Fenomena ini menantang pandangan simplistik bahwa harmoni hanya mungkin terjadi dalam kesamaan total. Sebaliknya, sejarah Islam memperlihatkan bahwa keberagaman afeksi (rasa) dan ideologi (pikiran) di antara para tokoh utama justru membuka ruang pembelajaran tentang bagaimana nilai-nilai kenabian seperti tafaqquh (pemahaman mendalam), tahammul (kesabaran), dan tasamuh (toleransi) menjadi kunci penyelesaian konflik. Dalam konteks kontemporer, di mana polarisasi sosial, politik, dan agama semakin tajam, menggali strategi resolusi konflik dari khazanah Islam klasik menjadi urgensi yang strategis dan spiritual sekaligus.
1.2 Relevansi Memahami Konflik dari Sudut Pandang Profetik dan Sejarah Islam
Studi tentang resolusi konflik dalam kerangka profetik tidak hanya penting secara akademis, tetapi juga vital secara praksis. Perspektif profetik memadukan nilai-nilai ketuhanan, etika, dan realisme sosial dalam menavigasi konflik, berbeda dengan pendekatan konflik barat yang lebih sering menekankan aspek struktural atau psikologis semata. Melalui lensa sejarah Islam, kita belajar bahwa perbedaan pendapat tidak selalu harus berujung pada perpecahan, dan bahkan konflik yang tampaknya destruktif dapat ditransformasi menjadi ruang penyucian niat dan penguatan integritas moral.

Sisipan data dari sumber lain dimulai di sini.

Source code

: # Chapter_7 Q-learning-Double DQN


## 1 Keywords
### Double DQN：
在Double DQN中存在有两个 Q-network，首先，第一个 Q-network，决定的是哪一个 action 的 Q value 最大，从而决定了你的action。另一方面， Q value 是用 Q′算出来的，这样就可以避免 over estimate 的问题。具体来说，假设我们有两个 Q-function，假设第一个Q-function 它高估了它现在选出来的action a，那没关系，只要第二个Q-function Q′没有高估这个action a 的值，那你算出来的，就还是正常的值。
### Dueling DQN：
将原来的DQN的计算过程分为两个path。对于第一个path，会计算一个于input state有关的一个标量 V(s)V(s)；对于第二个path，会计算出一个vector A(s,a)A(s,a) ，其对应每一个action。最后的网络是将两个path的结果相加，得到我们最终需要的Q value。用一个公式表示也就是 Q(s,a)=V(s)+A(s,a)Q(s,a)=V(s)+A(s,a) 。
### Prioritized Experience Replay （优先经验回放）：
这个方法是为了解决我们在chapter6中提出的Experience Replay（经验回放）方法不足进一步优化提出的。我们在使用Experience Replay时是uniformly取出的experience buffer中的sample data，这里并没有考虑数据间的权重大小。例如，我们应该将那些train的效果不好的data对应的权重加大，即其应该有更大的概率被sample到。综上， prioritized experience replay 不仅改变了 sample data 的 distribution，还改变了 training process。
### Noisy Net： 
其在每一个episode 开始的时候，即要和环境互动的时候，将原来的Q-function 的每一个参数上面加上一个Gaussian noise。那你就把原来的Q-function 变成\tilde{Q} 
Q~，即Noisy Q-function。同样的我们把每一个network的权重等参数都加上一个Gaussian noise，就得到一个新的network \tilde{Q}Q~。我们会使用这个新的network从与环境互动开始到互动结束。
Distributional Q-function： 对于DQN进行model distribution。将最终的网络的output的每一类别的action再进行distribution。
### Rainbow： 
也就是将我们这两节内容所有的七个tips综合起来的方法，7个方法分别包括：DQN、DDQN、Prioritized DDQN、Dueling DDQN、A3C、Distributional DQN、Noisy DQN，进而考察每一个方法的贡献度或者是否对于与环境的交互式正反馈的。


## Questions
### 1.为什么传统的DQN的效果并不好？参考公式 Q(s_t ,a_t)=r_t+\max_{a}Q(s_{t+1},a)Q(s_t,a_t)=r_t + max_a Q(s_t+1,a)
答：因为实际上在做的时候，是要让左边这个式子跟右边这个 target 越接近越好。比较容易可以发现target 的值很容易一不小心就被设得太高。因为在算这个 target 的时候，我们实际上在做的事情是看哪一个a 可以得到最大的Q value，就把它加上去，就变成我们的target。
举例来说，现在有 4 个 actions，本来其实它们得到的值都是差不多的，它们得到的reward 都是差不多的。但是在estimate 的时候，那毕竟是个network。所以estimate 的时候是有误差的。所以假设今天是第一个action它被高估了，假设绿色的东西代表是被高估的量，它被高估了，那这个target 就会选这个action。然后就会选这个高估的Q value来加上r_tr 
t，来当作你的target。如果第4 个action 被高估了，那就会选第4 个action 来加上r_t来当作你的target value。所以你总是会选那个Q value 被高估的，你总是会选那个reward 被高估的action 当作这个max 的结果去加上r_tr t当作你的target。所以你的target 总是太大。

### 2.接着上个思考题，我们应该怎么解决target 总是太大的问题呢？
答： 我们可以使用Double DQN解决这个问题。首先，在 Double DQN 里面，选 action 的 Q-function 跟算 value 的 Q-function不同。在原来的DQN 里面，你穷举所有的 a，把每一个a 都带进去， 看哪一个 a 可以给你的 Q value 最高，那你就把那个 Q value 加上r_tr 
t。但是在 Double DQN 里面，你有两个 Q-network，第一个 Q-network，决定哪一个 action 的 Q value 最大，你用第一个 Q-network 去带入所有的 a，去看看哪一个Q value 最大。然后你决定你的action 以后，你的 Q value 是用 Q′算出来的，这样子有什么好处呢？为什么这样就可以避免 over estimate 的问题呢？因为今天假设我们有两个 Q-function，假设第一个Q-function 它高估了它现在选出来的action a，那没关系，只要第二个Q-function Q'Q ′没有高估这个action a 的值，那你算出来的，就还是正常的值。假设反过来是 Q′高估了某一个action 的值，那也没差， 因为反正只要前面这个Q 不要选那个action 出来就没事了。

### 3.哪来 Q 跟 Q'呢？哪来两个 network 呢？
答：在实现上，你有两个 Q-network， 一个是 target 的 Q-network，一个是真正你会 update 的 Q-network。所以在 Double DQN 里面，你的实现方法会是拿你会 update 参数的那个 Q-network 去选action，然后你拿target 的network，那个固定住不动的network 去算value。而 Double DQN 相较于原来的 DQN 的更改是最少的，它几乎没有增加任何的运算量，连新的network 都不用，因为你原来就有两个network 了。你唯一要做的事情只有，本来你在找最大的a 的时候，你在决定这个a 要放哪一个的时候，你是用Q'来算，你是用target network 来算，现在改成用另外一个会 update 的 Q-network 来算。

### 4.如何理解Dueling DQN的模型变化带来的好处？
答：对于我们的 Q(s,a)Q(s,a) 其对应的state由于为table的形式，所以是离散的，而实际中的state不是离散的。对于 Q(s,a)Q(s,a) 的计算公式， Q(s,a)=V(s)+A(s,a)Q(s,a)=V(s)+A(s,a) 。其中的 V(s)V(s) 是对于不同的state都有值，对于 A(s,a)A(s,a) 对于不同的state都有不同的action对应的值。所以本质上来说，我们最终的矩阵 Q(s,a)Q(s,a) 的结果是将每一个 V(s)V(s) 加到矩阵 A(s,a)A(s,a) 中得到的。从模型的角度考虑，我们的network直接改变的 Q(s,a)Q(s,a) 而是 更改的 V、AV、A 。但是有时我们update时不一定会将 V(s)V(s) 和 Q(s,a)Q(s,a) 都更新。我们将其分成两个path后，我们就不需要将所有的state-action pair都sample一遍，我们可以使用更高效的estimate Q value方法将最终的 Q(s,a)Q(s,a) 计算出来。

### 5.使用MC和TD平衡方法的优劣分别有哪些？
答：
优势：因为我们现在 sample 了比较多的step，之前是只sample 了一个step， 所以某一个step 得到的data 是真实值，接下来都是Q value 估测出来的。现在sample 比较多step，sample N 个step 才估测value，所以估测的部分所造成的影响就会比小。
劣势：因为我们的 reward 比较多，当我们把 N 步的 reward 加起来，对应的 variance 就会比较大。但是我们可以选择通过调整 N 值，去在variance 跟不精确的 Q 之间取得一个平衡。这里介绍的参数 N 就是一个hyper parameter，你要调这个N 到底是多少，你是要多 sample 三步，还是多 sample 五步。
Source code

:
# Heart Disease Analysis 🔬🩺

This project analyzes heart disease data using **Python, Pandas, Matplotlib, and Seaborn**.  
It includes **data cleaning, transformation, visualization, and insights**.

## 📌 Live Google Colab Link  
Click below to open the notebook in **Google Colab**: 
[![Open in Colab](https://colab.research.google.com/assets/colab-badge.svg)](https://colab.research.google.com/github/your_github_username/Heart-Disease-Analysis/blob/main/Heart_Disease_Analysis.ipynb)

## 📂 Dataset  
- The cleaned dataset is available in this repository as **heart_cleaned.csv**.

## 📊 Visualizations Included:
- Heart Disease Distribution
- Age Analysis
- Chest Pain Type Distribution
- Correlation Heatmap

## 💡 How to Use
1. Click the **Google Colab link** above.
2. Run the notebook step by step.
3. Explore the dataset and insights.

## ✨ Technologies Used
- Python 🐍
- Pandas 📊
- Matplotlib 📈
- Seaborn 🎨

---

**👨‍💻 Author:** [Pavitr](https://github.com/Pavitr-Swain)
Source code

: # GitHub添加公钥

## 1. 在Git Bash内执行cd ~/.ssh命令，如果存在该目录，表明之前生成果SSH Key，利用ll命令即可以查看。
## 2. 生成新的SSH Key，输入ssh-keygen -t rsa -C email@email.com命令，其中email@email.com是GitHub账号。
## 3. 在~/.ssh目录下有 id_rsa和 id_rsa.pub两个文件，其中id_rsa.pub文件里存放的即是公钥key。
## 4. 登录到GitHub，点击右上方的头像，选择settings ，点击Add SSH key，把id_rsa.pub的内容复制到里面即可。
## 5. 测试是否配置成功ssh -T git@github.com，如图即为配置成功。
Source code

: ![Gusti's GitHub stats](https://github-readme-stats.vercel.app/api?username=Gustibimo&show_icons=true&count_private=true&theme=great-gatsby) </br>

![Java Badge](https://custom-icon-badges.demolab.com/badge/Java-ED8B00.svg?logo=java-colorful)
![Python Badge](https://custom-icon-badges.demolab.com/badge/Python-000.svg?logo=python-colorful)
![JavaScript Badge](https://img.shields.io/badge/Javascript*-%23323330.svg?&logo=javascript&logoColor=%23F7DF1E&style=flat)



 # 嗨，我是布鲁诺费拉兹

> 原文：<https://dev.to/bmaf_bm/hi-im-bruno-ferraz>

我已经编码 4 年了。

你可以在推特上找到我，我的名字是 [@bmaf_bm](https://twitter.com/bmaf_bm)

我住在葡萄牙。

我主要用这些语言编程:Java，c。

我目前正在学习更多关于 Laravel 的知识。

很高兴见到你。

Tokoh-tokoh seperti Abu Bakar, Umar, Utsman, dan Ali menunjukkan bahwa persahabatan yang kokoh dapat tetap terjalin di tengah perbedaan karakter dan pendekatan. Relasi Musa dengan Harun, Khidir, dan Syuaib menunjukkan berbagai bentuk dinamika---dari harmoni spiritual hingga konflik epistemologis---yang semuanya dapat dilacak hingga ke akar model relasi: sehati dan sepikiran, atau tidak.
Pemahaman terhadap pola ini menjadi sangat penting ketika umat Islam saat ini dihadapkan pada krisis adab dalam menyikapi perbedaan: antara ormas, antara mazhab, atau bahkan dalam komunitas kecil seperti keluarga dan organisasi dakwah.
1.3 Rumusan Masalah
Penelitian ini berupaya menjawab pertanyaan-pertanyaan berikut:
1. Bagaimana tipologi persahabatan berdasarkan kesejalanan hati dan pikiran dapat digunakan untuk memahami dinamika relasi tokoh-tokoh profetik dan pascaprofetik dalam Islam?
2. Bagaimana konflik dalam relasi-relasi tersebut muncul dan diselesaikan dalam bingkai etika kenabian?
3. Bagaimana model resolusi konflik profetik dapat dirumuskan secara sistematis dan diterapkan dalam konteks sosial kontemporer?